I think you're looking way too deep into his call to you. You ask why is he trying to reason with you to convince you to stop calling her. Regardless of how the conversation went over the phone, he wasn't trying to 'reason' with you about anything. He was trying to get you to stop blowin' his game up. Obviously you were cutting him off from the sex with you [at least I hope] and now you were starting to interfere with his fall back luvin'.

He knew he had nothing more coming from you, but at least in his opinion, he could tell the other woman that you were some crazy chic that got a hold of his cellphone or something and you were stalking him and just plain nuts. That way he could still get in between the sheets with her. He had to shut you down before the other woman started to believe that you were not crazy. Your ex is covering his bases, nothing more nothing less.

He really doesn't plan on reasoning anything out with you, so don't fall for any of the non-sense. Don't let him flip the script and have YOU feeling guilty for living so far away, bottom line is your ex is just cheating on you and he doesn't want to lose BOTH of you. One is okay, but not both - and that is assuming the one other woman is the ONLY one he's messin' with. You may be one of four, five or six.

Sorry-

CHUCK: Garland is 100% on point here. This weasel is in pure self-preservation mode, trying to salvage what he can out of this situation he's created.
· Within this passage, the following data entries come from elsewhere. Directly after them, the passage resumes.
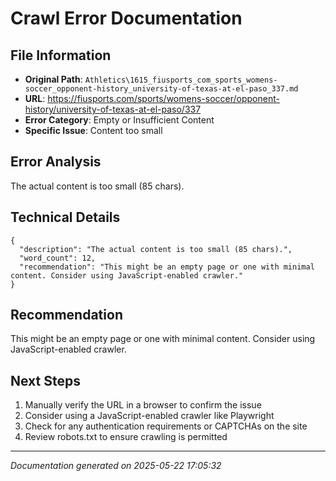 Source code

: # Crawl Error Documentation

## File Information
- **Original Path**: `Athletics\1615_fiusports_com_sports_womens-soccer_opponent-history_university-of-texas-at-el-paso_337.md`
- **URL**: https://fiusports.com/sports/womens-soccer/opponent-history/university-of-texas-at-el-paso/337
- **Error Category**: Empty or Insufficient Content
- **Specific Issue**: Content too small

## Error Analysis
The actual content is too small (85 chars).

## Technical Details
```
{
  "description": "The actual content is too small (85 chars).",
  "word_count": 12,
  "recommendation": "This might be an empty page or one with minimal content. Consider using JavaScript-enabled crawler."
}
```

## Recommendation
This might be an empty page or one with minimal content. Consider using JavaScript-enabled crawler.

## Next Steps
1. Manually verify the URL in a browser to confirm the issue
2. Consider using a JavaScript-enabled crawler like Playwright
3. Check for any authentication requirements or CAPTCHAs on the site
4. Review robots.txt to ensure crawling is permitted

---
*Documentation generated on 2025-05-22 17:05:32*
Presuming that he had not been truthful with her about you, what he's probably telling Ms. Myspace is something like this: "Aw, baby, I'm sorry that b---- contacted you. You know who she is? That's some girl I kicked it with for a minute last year and she think she's my girlfriend. She's on some stalker shit. Let me know if she calls you again. I'ma get a TRO." That's a reliable fall-back for dogs who get caught, if they think their girlfriends are gullible enough to go for it.
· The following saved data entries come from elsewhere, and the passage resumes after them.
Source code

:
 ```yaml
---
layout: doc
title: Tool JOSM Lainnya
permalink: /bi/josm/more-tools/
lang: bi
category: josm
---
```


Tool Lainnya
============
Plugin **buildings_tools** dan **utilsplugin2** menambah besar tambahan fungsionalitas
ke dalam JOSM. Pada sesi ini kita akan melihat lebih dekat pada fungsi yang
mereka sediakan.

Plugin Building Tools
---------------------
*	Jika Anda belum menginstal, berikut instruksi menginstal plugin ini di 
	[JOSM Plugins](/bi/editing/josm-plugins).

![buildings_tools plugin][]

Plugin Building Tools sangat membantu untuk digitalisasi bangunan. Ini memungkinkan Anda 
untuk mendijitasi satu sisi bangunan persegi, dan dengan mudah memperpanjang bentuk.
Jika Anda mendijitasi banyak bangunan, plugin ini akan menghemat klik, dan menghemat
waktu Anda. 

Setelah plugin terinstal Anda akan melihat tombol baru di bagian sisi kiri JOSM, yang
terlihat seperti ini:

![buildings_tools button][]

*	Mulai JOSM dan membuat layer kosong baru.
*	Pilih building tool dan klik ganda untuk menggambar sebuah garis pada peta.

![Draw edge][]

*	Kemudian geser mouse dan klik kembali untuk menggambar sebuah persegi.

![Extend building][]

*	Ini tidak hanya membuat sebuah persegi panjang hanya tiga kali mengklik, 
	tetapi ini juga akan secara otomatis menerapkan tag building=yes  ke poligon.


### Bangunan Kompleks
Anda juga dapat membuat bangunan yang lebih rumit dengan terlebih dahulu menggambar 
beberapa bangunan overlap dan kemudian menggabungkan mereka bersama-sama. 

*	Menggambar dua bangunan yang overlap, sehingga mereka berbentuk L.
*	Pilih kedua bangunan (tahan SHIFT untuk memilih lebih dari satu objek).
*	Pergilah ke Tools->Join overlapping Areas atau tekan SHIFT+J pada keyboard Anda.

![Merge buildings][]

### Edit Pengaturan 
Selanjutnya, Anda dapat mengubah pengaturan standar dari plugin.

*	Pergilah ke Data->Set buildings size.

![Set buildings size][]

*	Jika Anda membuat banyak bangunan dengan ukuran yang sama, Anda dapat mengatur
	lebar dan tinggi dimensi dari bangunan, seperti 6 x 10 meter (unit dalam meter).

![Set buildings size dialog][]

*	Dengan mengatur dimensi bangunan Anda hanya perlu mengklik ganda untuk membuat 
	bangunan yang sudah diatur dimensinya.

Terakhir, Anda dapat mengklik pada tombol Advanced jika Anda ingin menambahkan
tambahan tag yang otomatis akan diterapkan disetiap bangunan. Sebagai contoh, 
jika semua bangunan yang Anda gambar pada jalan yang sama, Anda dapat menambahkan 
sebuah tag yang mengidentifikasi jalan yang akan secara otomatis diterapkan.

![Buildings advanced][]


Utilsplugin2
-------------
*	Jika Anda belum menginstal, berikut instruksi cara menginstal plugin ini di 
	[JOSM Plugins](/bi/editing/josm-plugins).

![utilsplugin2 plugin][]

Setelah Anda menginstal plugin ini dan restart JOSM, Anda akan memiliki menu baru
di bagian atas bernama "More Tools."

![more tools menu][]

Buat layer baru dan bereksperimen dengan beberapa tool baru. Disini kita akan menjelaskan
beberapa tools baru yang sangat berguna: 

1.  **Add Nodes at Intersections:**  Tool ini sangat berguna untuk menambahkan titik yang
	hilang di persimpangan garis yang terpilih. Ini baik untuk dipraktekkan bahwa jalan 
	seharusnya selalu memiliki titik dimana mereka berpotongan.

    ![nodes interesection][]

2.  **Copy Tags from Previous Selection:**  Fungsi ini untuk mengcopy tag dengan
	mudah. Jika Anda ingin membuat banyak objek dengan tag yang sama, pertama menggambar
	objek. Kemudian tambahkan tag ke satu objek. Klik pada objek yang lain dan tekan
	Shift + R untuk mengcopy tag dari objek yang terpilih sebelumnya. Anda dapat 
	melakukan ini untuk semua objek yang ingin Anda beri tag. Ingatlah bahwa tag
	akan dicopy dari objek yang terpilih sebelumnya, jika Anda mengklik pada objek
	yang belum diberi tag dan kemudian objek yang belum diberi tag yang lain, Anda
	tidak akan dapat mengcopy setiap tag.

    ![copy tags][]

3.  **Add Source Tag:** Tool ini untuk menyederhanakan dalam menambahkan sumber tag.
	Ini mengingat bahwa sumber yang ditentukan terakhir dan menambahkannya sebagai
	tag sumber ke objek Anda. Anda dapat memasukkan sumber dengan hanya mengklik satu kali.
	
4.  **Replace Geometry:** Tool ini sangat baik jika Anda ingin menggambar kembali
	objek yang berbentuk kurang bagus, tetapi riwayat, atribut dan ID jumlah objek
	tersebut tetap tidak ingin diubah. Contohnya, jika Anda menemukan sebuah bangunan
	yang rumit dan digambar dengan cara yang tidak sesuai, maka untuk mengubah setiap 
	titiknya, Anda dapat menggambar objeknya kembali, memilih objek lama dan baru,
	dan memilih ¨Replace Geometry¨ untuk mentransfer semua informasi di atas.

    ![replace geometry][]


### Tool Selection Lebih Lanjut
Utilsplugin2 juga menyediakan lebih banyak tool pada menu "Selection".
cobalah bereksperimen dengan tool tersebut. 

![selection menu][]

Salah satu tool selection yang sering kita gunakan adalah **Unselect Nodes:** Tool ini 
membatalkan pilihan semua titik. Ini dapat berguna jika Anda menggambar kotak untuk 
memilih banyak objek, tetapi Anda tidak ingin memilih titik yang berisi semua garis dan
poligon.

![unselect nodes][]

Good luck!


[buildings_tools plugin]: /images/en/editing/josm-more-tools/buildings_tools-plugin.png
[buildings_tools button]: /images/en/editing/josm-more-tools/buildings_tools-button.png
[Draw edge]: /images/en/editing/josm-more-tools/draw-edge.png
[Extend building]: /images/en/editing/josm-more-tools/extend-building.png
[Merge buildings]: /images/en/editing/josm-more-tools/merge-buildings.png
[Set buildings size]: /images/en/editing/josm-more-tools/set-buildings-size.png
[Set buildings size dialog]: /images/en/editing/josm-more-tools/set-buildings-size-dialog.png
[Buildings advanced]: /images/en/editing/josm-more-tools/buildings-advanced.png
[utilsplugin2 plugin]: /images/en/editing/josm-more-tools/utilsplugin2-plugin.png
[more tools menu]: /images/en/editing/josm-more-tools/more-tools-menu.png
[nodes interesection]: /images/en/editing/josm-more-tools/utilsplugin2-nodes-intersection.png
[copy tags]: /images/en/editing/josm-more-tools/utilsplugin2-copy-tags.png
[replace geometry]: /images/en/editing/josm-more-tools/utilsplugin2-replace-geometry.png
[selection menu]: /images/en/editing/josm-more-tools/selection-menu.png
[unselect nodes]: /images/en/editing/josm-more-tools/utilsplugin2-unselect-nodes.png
But the problem with that line of crap is, if Myspace Woman talks to you at all, she will find out that you're not some stalker, but someone who was trying to put her up on the deceitful creep who she's having a long distance relationship with. And he can't have THAT. Hence the call to "reason" with you.

Unless you're bound to get revenge on this guy (and who am I to say that that's wrong?), I would take this opportunity to completely withdraw from this mess. Don't contact him, don't contact her. Just be thankful you got out when you did and chalk the whole thing up to experience. But if the other person contacts you, if you can, answer her questions. She's just as much a victim as you.

1 comment:

Shai said...

I agree guys. LOL. As women some of us overanalyze the minute and ignore obvious red flags by reasoning them away. I have to say some of us fanatasize too much and don't deal in reality.

I get why homeboy called. However, she has opened herself up and she wants things to be different, hence reading more into what he did. See we tend judge behavior how why we do things, that is most people, instead of evaluating it more objectively.

I have been in a similiar situation. It feels awful and all I wanted to do was avoid pain or inflict it. I had to realize and learn that if it ain't working don't work it and be honest with yourself.